Settlement Agreement ¶ 3.
[2] The Settlement Agreement provides in relevant part that "[a] Stipulation of Damages is an agreement in writing in which the Allowed Claimant and the appropriate insurer . . . agree to a specific amount in satisfaction of all of the Allowed Claimant's claims against Dr. Dombroff and Dombroff, P.C." Settlement Agreement ¶ 31.

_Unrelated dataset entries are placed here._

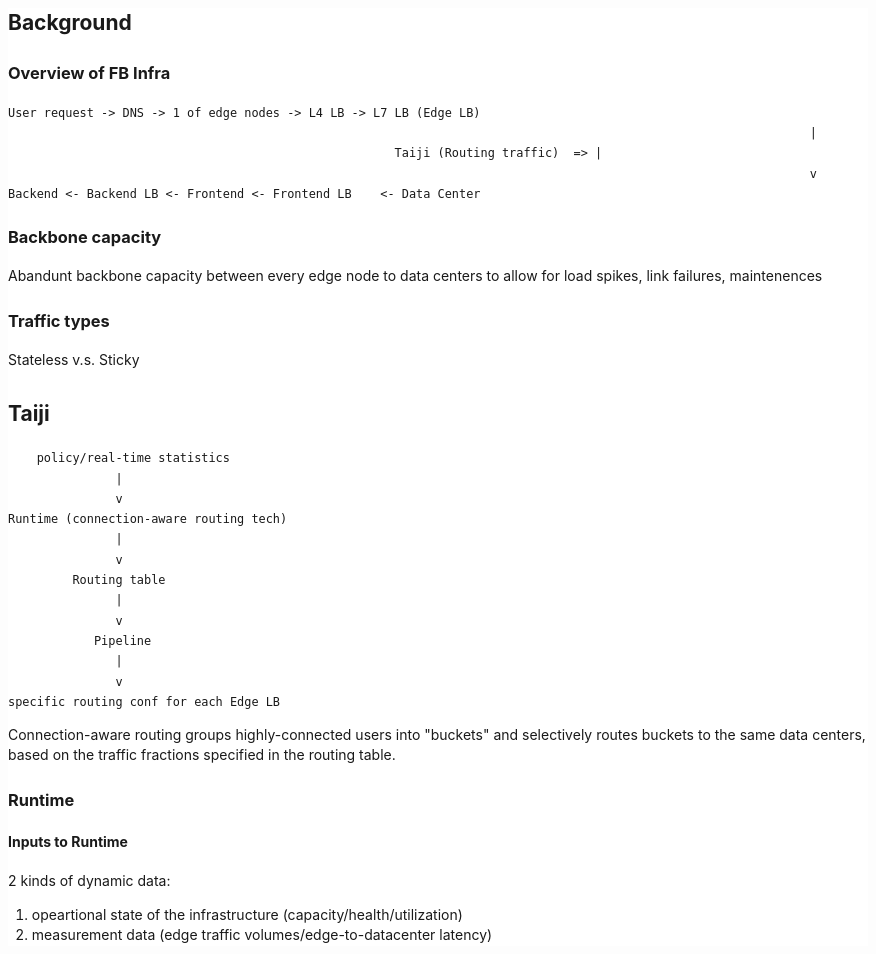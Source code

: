 ## Background

### Overview of FB Infra

```
User request -> DNS -> 1 of edge nodes -> L4 LB -> L7 LB (Edge LB)
																												| 
													  Taiji (Routing traffic)  => | 
																												v
Backend <- Backend LB <- Frontend <- Frontend LB	<- Data Center
```

### Backbone capacity

Abandunt backbone capacity between every edge node to data centers to allow for load spikes, link failures, maintenences

### Traffic types

Stateless v.s. Sticky

## Taiji

```
    policy/real-time statistics
               |
               v
Runtime (connection-aware routing tech)
               |
               v
         Routing table
               |
               v
            Pipeline
               |
               v
specific routing conf for each Edge LB
```

Connection-aware routing groups highly-connected users into "buckets" and selectively routes buckets to the same data centers, based on the traffic fractions specified in the routing table.

### Runtime

#### Inputs to Runtime

2 kinds of dynamic data:

1. opeartional state of the infrastructure (capacity/health/utilization)
2. measurement data (edge traffic volumes/edge-to-datacenter latency)
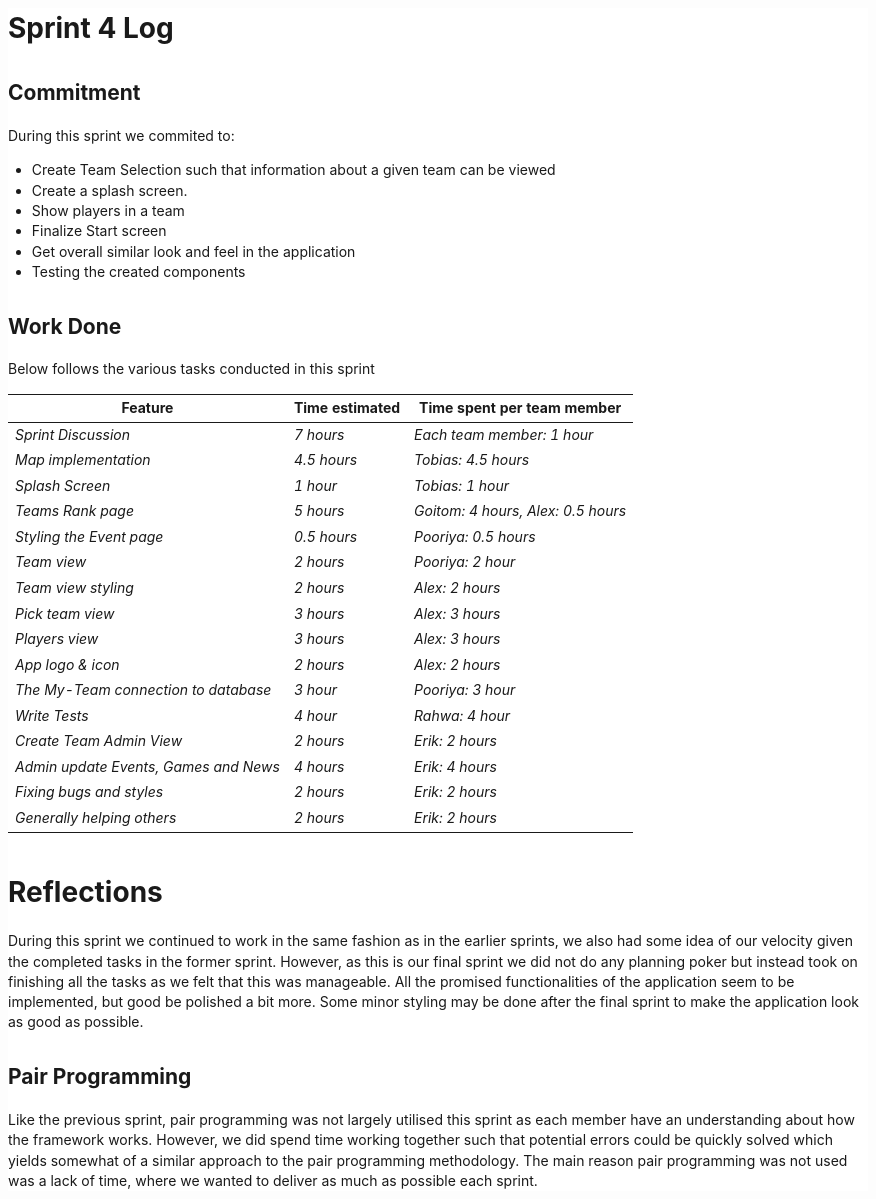 
# Sprint 4 Log
## Commitment
During this sprint we commited to:
* Create Team Selection such that information about a given team can be viewed
* Create a splash screen.
* Show  players in a team
* Finalize Start screen
* Get overall similar look and feel in the application
* Testing the created components

## Work Done
Below follows the various tasks conducted in this sprint

Feature | Time estimated | Time spent per team member
--------|----------------|----------------------------
*Sprint Discussion* | *7 hours* | *Each team member: 1 hour*
*Map implementation* | *4.5 hours* |*Tobias: 4.5 hours*
*Splash Screen* | *1 hour* | *Tobias: 1 hour*
*Teams Rank page* | *5 hours* | *Goitom: 4 hours, Alex: 0.5 hours*
*Styling the Event page* | *0.5 hours* | *Pooriya: 0.5 hours*
*Team view* | *2 hours* | *Pooriya: 2 hour*
*Team view styling* | *2 hours* | *Alex: 2 hours*
*Pick team view* | *3 hours* | *Alex: 3 hours*
*Players view* | *3 hours* | *Alex: 3 hours*
*App logo & icon*| *2 hours* | *Alex: 2 hours*
*The My-Team connection to database* | *3 hour* | *Pooriya: 3 hour*
*Write Tests*| *4 hour* | *Rahwa: 4 hour*
*Create Team Admin View* | *2 hours* | *Erik: 2 hours*
*Admin update Events, Games and News* | *4 hours* | *Erik: 4 hours*
*Fixing bugs and styles* | *2 hours* | *Erik: 2 hours*
*Generally helping others* | *2 hours* | *Erik: 2 hours*


# Reflections
During this sprint we continued to work in the same fashion as in the earlier sprints, we also had some idea of our velocity given the completed tasks in the former sprint. However, as this is our final sprint we did not do any planning poker but instead took on finishing all the tasks as we felt that this was manageable. All the promised functionalities of the application seem to be implemented, but good be polished a bit more. Some minor styling may be done after the final sprint to make the application look as good as possible.

## Pair Programming
Like the previous sprint, pair programming was not largely utilised this sprint as each member have an understanding about how the framework works. However, we did spend time working together such that potential errors could be quickly solved which yields somewhat of a similar approach to the pair programming methodology. The main reason pair programming was not used was a lack of time, where we wanted to deliver as much as possible each sprint.
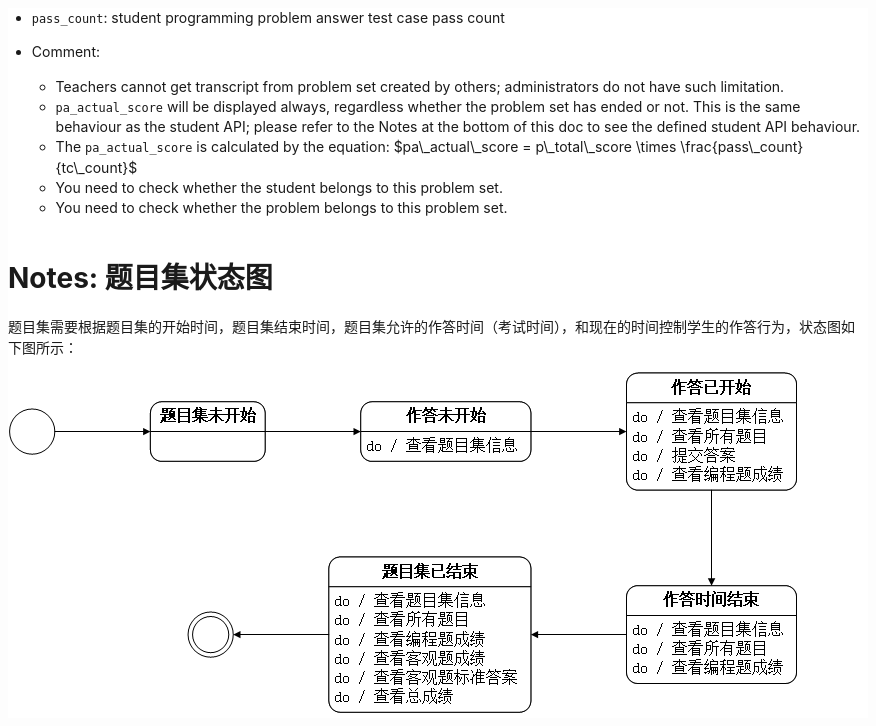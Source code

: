   - `pass_count`: student programming problem answer test case pass count
- Comment: 

  - Teachers cannot get transcript from problem set created by others; administrators do not have such limitation.
  - `pa_actual_score` will be displayed always, regardless whether the problem set has ended or not. This is the same behaviour as the student API; please refer to the Notes at the bottom of this doc to see the defined student API behaviour. 
  - The `pa_actual_score` is calculated by the equation:  $pa\_actual\_score = p\_total\_score \times \frac{pass\_count}{tc\_count}$
  - You need to check whether the student belongs to this problem set. 
  - You need to check whether the problem belongs to this problem set.

# Notes: 题目集状态图

题目集需要根据题目集的开始时间，题目集结束时间，题目集允许的作答时间（考试时间），和现在的时间控制学生的作答行为，状态图如下图所示：

![image-20250304211118499](Problem%20Set%20Student%20Backend.assets/image-20250304211118499.png)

[3] The Court rejects Baez's argument that MLMIC waived its right to appeal from this order under paragraph 86 of the Settlement Agreement, which provides that no party to the Settlement Agreement could appeal from an order approving a Stipulation of Damages. A fair reading of that clause does not foreclose a party's right to contest whether under the Settlement Agreement that settlement was in fact a Stipulation of Damages. In any event, the clause certainly does not constitute an unequivocal waiver of the right to contest that issue, and waivers are not to be inferred in the face of a reasonable ambiguity as to whether there has in fact been a waiver.
[4] That section requires that each policy of liability insurance contain the following provision:
A provision that the insolvency or bankruptcy of the person insured, or the insolvency of his estate, shall not release the insurer from the payment of damages for injury sustained or loss occasioned during the life of and within the coverage of such policy or contract.
N.Y.Ins.Law § 3420(a)(1) (McKinney 1985).
[5] To the extent that some other creditors stood in the same position as Baez, i.e., had claims against the debtor for injuries due to malpractice, those creditors could have sought interest as well had they, like Baez, reserved their right to do so in the Settlement Agreement.